**AIM OF THE TASK**. How many lines in these records hold the string "inverted"? State only that number.
#### RECORDS TO USE ####
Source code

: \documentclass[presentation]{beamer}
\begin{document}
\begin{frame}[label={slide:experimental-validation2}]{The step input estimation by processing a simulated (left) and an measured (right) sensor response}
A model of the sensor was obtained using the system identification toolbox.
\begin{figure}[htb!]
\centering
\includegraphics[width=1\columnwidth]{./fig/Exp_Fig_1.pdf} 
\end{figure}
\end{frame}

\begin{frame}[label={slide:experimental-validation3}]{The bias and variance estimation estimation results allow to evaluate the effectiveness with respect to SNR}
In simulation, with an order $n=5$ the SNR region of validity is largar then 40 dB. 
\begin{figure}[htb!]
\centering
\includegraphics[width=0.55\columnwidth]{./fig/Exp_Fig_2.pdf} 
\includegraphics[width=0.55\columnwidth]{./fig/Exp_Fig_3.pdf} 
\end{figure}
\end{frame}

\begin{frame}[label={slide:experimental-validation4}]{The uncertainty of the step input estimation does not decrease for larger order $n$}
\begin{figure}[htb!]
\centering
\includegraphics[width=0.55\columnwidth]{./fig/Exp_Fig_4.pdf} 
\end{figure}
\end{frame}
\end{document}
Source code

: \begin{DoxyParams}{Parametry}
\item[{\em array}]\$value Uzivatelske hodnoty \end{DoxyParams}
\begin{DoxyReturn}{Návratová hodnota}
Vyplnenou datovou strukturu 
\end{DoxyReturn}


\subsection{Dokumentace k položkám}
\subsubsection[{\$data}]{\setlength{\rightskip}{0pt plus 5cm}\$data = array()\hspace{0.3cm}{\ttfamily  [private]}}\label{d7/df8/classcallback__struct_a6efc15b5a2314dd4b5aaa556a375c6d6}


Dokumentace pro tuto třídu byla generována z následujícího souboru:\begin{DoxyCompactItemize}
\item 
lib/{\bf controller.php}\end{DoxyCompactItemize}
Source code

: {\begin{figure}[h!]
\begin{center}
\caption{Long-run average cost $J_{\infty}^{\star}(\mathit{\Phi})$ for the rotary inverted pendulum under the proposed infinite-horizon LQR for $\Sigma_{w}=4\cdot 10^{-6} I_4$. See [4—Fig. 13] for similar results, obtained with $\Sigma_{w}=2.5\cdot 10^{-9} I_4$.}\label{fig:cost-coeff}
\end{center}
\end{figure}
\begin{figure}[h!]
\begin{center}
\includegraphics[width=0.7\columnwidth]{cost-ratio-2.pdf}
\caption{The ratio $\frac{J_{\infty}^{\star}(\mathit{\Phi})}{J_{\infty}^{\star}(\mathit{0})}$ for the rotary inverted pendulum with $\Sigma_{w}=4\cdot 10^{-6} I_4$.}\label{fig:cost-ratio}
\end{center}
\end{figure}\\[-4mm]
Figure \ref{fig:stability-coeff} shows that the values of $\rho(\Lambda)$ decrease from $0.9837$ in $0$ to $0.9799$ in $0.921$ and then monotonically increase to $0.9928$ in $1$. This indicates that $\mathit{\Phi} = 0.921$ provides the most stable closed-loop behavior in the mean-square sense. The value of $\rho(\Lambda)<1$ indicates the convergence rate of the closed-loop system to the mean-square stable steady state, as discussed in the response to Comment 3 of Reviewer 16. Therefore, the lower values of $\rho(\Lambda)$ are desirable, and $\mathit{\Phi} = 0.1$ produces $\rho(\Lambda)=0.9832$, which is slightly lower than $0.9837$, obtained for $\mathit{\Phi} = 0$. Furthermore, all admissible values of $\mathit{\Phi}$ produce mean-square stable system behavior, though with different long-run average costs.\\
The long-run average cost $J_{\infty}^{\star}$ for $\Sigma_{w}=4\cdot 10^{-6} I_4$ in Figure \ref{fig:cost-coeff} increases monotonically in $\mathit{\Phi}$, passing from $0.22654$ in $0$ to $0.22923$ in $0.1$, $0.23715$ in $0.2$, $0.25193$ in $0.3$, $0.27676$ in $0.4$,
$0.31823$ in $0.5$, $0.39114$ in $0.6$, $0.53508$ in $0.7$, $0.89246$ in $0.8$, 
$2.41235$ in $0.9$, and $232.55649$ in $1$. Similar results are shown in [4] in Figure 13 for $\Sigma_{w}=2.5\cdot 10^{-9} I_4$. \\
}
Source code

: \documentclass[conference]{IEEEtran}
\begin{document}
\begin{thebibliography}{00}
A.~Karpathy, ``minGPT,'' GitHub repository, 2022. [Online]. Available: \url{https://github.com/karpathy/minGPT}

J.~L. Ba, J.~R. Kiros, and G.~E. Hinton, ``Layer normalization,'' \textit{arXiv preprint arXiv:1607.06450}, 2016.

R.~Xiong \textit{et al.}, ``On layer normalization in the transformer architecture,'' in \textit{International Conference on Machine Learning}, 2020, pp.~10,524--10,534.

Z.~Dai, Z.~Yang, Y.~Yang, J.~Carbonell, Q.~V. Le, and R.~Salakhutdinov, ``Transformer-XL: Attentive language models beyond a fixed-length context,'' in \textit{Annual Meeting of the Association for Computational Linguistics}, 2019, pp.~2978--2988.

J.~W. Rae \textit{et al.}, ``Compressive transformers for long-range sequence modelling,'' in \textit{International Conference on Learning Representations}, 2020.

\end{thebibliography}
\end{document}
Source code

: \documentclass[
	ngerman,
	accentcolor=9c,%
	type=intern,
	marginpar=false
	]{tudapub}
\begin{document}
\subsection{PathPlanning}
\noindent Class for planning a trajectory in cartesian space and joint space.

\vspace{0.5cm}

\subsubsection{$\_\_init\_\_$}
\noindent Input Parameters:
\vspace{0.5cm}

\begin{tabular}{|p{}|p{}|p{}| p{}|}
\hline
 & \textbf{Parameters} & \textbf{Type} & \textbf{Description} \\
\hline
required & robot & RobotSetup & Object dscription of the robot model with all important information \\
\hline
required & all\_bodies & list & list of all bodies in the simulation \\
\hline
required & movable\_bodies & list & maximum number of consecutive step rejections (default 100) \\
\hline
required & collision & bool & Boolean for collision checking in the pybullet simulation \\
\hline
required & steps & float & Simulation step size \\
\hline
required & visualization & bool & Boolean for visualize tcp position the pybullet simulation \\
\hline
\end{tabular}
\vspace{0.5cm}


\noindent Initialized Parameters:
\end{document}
####
**ANSWER TO THIS TASK**. 2